Herr Raue, ist Sterneküche gesund?
Grundsätzlich ja. Allein schon deswegen, weil sie die besten Zutaten benutzt. Es gab natürlich mal Verirrungen wie die Molekularküche, wo man mit enorm viel Pülverchen gearbeitet hat, die aus der industriellen Lebensmittelherstellung stammen, um Flüssigkeiten anzudicken oder Verbindungen von Lebensmitteln und Zutaten herzustellen, die sonst nicht zu verbinden wären. Aber grundsätzlich ist die Sterneküche gesund, sogar sehr gesund.
Was ist gesundes Essen?
Da gibt es ganz bestimmt unterschiedlichste Definitionen. Zu Beginn meiner Karriere Mitte der Neunzigerjahre bedeutete gesund für mich, die besten Zutaten aus den natürlichsten Quellen zu verwenden. Wir sprechen heute von biologisch angebauten Salaten und Gemüse, Fisch, der eine geringe Schadstoffbelastung hat. Das war damals noch nicht normal. Da gab es beispielsweise noch Schwertfisch zu kaufen, der extrem hoch belastet war.

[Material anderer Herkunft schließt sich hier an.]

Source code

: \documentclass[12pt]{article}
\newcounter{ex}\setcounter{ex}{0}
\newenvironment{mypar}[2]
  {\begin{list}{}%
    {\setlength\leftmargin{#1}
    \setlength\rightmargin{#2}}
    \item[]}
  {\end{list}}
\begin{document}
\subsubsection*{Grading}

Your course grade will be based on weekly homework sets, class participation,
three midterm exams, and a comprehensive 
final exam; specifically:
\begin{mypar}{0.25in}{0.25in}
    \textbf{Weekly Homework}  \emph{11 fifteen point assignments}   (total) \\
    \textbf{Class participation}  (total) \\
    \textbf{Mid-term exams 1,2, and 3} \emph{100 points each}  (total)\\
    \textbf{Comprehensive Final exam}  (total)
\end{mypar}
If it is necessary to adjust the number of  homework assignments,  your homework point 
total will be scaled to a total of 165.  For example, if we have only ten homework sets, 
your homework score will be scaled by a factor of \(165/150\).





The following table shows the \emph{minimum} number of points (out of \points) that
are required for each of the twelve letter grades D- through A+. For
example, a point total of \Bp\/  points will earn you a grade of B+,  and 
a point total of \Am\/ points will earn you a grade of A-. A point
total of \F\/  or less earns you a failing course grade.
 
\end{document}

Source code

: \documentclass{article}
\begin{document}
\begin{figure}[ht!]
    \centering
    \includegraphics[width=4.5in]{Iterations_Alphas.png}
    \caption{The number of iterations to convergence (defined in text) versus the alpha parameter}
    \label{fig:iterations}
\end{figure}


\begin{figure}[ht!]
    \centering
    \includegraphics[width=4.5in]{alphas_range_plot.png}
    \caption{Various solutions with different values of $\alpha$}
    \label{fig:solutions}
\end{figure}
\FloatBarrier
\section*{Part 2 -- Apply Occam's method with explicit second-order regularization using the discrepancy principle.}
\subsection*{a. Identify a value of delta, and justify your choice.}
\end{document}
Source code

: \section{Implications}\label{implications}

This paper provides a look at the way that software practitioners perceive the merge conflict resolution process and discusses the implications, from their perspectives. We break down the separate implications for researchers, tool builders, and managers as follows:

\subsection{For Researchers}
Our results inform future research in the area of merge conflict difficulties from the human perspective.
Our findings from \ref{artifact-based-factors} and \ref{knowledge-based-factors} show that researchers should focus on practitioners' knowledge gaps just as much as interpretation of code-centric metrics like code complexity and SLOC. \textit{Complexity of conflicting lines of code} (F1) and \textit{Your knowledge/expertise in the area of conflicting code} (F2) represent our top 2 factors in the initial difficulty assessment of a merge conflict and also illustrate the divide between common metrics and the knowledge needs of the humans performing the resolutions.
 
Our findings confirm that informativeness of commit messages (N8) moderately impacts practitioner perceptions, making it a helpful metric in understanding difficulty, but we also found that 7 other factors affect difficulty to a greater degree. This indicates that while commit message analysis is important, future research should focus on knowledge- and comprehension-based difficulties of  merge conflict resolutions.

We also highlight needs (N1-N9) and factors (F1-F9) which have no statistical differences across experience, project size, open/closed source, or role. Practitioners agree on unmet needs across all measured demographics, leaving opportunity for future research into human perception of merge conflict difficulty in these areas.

2007 gab es bei mir einen Break, nachdem ich die Jahre zuvor häufig in Singapur und Hongkong war und die Traditionelle Chinesische Medizin kennengelernt hatte. Und die Art, so zu kochen, dass alles, was du auf den Teller legst und dem Gast gibst, ihm Energie und Kraft spendet und Sinn macht. Das hat mich dazu gebracht, komplett auf jegliche Form von Milchprodukten zu verzichten und nur noch laktose- und glutenfrei zu kochen, weißen Zucker aus der Küche rauszuschmeißen und neben Kartoffeln auch auf sämtliche Sättigungsbeilagen zu verzichten. Sogar auf das Brot zum Essen, was in Deutschland immer ein ganz großes Thema war.
Meine Grundidee war, dass du im Endeffekt nur noch eine Kombination aus Gemüse, Obst, Kräutern und einem Protein isst, oder auch ganz ohne Protein. Sechs oder acht Gänge sind dann viel leichter und viel bekömmlicher als sonst. Das halte ich immer noch für den wesentlichen Schritt, mit dem ich erfolgreich geworden bin. Die Gäste können bei uns die Aromen von Süße, Säure, Schärfe erleben, ohne dass ihnen ein Kartoffelpüree oder Pasta diese Aromen wegnimmt. Nach so einem Abend- oder Mittagessen fühlt man sich energetisiert und braucht nicht noch zwei Kurze zur Verdauung.
Kommen die Leute zu Ihnen ins Restaurant, um gesund zu essen oder eher um ein exotisches Geschmackserlebnis zu haben?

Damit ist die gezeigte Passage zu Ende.